— EXERCISE OBJECTIVE —
All lines in the records below that hold "구현한다" are to be shown.

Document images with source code

********************

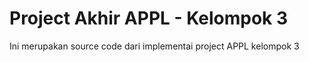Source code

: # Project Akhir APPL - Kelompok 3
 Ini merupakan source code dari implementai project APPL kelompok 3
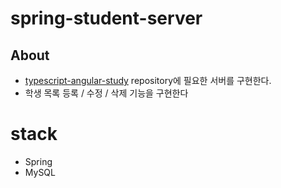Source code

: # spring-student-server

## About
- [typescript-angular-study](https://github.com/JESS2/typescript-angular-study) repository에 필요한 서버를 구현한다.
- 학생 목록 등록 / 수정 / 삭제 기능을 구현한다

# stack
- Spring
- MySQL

********************

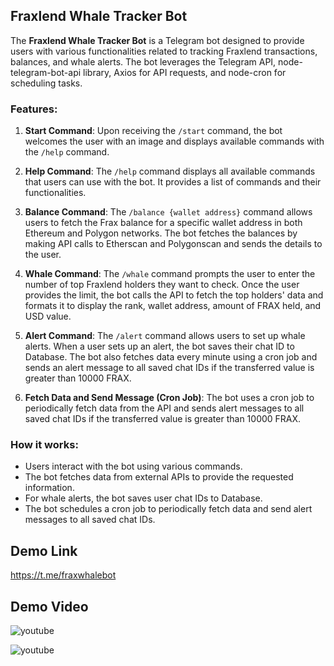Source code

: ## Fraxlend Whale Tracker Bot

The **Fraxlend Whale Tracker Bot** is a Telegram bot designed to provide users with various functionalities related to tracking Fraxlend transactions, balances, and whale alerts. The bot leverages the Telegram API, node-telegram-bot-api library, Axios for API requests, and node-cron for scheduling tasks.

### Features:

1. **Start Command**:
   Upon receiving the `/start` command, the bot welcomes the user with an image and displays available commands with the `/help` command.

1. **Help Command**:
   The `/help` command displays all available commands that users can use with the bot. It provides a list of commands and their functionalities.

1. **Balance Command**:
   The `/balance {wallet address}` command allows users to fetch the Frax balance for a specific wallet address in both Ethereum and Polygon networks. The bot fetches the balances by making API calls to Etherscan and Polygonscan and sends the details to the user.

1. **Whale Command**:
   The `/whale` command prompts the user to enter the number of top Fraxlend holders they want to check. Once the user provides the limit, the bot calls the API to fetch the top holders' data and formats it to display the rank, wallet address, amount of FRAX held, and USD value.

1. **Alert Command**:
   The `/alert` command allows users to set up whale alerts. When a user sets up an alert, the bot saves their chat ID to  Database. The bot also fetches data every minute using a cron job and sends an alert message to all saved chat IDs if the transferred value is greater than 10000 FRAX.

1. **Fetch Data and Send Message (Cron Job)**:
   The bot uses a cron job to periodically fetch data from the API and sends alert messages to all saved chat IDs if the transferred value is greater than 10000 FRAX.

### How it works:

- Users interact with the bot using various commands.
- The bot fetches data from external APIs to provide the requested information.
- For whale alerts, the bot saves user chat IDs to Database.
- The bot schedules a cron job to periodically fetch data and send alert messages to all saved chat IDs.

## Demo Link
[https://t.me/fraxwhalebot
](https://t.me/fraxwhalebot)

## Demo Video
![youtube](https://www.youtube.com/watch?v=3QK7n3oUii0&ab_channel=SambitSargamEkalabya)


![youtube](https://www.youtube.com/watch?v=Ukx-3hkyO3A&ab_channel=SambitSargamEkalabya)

********************

— RESPONSE TO THE EXERCISE —
- [typescript-angular-study](https://github.com/JESS2/typescript-angular-study) repository에 필요한 서버를 구현한다.
- 학생 목록 등록 / 수정 / 삭제 기능을 구현한다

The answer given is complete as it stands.